PRD.md

PRD — Canonical Error System

1. Overview

1.1 Purpose

A universal error architecture for the Cyber Ware middleware that replaces the current ad-hoc error system (Problem::new() / ErrDef / declare_errors! / ErrorCode) with a canonical error model providing consistent, structured error responses across all modules and transport protocols.

1.2 Background / Problem Statement

Cyber Ware modules currently define errors independently using a mix of Problem::new(), ErrDef, declare_errors!, and raw ErrorCode enums. This leads to inconsistent error shapes across modules, making it difficult for API consumers to write reliable error-handling code. There is no compile-time enforcement of error contracts, no structured context beyond free-form strings, and no mechanism to detect accidental breaking changes to error responses.

SDK clients (credstore, tenant-resolver, authn-resolver, etc.) maintain their own ad-hoc error enums that are lossy, manual reconstructions of server responses. Each SDK reinvents error mapping independently.

1.3 Goals (Business Outcomes)

• Consistent, predictable error responses across all modules and transports
• Simplified client-side error handling through a finite, well-documented error vocabulary
• Automated detection of accidental error contract changes before merge

1.4 Glossary

Term	Definition
Canonical category	One of the 16 predefined error classifications (e.g., not_found, invalid_argument)
Context type	A structured payload associated with a canonical category providing machine-readable error details
Contract part	An error field that is fixed per category and part of the public API surface
Variable part	An error field that changes per occurrence and is not part of the contract
Resource-scoped error	An error automatically tagged with the resource's GTS type identity

2. Actors

2.1 Human Actors

Module Developer

ID: cpt-cf-errors-actor-module-developer

• Role: Writes module handler code that constructs and returns errors.
• Needs: A simple, type-safe API for constructing errors without consulting transport-specific documentation.

API Consumer

ID: cpt-cf-errors-actor-api-consumer

• Role: Calls Cyber Ware APIs and handles error responses programmatically.
• Needs: Consistent error structure across all modules to write reliable error-handling logic.

2.2 System Actors

CI Pipeline

ID: cpt-cf-errors-actor-ci-pipeline

• Role: Runs automated checks on every PR to detect accidental breaking changes.

LLM Agent

ID: cpt-cf-errors-actor-llm-agent

• Role: Generates handler code that constructs errors.
• Needs: A discoverable, finite error vocabulary with compile-time safety.

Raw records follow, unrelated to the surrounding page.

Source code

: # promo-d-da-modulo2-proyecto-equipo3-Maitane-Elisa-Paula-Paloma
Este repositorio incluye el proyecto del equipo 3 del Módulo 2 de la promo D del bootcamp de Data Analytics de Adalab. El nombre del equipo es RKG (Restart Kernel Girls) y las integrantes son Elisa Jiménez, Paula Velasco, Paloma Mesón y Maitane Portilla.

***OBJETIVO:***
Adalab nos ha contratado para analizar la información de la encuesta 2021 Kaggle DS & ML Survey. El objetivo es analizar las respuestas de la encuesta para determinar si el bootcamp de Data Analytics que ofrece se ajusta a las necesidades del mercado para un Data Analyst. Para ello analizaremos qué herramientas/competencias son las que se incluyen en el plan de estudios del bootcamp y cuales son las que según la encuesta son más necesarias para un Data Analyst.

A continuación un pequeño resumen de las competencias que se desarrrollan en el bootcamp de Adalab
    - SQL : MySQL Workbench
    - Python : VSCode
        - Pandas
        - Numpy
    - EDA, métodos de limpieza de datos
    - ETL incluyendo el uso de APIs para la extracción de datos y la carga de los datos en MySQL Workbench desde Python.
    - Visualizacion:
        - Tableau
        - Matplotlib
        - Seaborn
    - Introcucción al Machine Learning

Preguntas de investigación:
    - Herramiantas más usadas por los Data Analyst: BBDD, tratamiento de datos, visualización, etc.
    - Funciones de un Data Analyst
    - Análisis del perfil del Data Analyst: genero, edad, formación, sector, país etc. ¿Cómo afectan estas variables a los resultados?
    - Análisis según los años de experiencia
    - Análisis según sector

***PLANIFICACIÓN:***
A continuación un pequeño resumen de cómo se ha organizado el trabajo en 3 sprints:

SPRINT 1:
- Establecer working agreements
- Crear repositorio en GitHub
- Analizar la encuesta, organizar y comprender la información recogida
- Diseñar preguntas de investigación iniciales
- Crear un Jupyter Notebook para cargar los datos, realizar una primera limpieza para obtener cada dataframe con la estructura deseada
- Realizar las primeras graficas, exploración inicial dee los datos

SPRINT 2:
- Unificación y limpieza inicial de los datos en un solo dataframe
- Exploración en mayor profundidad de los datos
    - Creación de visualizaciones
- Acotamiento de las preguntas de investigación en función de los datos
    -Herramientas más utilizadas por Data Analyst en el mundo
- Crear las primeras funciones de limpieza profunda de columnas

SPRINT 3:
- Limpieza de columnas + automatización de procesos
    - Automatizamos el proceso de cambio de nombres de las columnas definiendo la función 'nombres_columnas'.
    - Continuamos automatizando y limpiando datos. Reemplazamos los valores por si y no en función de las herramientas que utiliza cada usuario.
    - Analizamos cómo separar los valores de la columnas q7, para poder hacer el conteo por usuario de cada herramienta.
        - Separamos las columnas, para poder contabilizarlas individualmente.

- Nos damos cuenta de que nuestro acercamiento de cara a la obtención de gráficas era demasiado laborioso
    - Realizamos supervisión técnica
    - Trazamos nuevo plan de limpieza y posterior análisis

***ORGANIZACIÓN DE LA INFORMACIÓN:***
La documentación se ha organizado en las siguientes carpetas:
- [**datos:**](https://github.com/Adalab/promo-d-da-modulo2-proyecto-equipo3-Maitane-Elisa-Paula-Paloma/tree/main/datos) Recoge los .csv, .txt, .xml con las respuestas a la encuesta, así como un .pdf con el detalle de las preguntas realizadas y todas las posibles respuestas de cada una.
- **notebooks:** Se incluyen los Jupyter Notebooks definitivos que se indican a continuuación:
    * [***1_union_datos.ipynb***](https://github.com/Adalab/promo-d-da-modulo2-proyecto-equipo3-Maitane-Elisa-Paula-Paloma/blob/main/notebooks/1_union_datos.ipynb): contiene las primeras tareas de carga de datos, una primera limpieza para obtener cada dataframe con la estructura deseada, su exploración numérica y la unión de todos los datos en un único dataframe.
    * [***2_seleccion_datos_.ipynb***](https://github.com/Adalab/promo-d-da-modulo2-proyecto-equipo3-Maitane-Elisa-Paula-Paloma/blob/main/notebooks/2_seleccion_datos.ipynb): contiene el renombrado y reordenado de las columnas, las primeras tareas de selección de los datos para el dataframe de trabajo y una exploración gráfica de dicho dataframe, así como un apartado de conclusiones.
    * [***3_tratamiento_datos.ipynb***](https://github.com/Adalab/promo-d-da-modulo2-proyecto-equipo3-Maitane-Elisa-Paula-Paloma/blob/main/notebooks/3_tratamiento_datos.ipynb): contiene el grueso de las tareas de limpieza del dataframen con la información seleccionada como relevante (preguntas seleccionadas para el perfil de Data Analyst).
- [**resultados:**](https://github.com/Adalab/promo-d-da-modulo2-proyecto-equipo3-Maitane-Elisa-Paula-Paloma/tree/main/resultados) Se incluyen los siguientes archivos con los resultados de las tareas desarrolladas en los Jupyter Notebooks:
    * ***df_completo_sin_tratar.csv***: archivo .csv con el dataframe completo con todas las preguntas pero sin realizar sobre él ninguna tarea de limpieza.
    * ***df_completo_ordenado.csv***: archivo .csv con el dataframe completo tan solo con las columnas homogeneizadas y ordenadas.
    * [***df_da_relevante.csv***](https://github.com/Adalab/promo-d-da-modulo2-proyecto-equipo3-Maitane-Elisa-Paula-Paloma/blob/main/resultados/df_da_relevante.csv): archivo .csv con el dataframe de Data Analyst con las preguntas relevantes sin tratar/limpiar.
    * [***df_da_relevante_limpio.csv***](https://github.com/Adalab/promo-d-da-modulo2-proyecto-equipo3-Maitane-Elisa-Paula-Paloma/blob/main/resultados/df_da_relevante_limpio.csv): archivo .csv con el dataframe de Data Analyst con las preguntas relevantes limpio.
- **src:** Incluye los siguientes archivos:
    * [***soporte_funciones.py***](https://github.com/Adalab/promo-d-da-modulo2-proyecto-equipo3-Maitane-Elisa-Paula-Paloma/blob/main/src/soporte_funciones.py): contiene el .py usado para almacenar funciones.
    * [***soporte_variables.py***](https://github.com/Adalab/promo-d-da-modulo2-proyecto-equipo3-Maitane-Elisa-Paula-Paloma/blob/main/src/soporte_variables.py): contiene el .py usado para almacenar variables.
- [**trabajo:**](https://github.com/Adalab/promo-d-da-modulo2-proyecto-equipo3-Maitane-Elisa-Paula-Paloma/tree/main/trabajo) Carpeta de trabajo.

3. Operational Concept & Environment

No module-specific environment constraints. The canonical error system runs within the standard Cyber Ware runtime environment.

4. Scope

4.1 In Scope

• Canonical error categories and their structured context types
• Transport-agnostic error model (REST first, gRPC future)
• REST wire format based on an existing standard
• Resource-scoped error construction via attribute macro
• Contract enforcement via compile-time checks, snapshot tests, and CI gates
• Automatic propagation of common library errors into canonical categories
• Round-trip serialization/deserialization (server → wire → SDK)
• Public vs private detail isolation (client-facing context vs server-side logging with trace_id)
• Migration of all existing modules to the new error system
• Dylint-level rules enforcement

4.2 Out of Scope

• gRPC transport mapping — future work
• SSE error event format — future work
• W3C trace ID extraction — separate workstream
• Error middleware catch-all — depends on foundation phase
• Error extensibility rules (custom module-specific error types beyond the 16 categories) — future work

5. Functional Requirements

5.1 Error Model

Transport-Agnostic Error Representation

• p1 - ID: cpt-cf-errors-fr-transport-agnostic

The system MUST provide a single error type that is independent of any transport protocol (HTTP, gRPC, SSE). Transport-specific representations MUST be derived from this single type at the transport boundary.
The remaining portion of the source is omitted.